I'm feeling a little bogged down in it all! Just left a lovely, interesting public sector job because I wanted a new challenge and more flexibility and to be creative and do my own thing. I have enough money coming in to keep the wolf from the door but I am working bloody hard for it and never seem to have the time or focus to develop the business with marketing and brand development let alone doing all the creative, exciting things I had planned.

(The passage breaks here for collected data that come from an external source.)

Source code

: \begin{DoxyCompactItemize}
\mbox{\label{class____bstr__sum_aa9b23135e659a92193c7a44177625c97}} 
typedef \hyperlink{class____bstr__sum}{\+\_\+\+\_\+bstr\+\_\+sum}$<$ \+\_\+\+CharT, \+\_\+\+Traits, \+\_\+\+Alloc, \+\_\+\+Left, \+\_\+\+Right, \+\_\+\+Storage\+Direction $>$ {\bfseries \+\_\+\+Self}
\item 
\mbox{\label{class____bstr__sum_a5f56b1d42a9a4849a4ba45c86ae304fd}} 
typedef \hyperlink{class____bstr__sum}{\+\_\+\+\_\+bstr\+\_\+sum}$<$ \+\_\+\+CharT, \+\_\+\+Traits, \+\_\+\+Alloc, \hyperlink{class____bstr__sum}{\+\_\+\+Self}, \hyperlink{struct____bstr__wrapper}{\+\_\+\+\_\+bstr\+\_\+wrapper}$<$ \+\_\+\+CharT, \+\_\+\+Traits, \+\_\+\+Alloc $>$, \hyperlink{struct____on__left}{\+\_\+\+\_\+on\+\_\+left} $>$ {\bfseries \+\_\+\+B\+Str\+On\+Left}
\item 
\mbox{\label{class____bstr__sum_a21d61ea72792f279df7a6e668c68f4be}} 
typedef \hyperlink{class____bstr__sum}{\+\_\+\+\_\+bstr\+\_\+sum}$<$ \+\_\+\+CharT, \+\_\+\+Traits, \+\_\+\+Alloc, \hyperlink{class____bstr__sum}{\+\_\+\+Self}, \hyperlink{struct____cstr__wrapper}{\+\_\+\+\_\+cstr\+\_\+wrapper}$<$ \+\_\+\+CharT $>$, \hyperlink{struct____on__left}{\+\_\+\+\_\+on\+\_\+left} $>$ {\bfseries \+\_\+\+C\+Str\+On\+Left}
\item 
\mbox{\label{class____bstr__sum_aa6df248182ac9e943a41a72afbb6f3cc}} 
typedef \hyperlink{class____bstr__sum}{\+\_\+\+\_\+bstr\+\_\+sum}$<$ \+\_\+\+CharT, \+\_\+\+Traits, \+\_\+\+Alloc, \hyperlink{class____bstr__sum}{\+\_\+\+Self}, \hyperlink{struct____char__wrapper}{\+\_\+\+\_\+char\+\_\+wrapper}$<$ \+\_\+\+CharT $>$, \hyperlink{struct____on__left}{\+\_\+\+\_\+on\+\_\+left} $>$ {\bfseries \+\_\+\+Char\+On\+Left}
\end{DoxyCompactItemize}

My toddler is downstairs, clamouring to get up and see me, my laptop is too slow and I can't afford another, I've just shelled out a grand on another piece of 'essential kit' (that's our winter holiday gone) and I am about to drive across two counties for a meeting that may or may not lead to some work.
Sometimes I wish I had carried on with the same old, same old!
Words of encouragement and motivation gratefully received!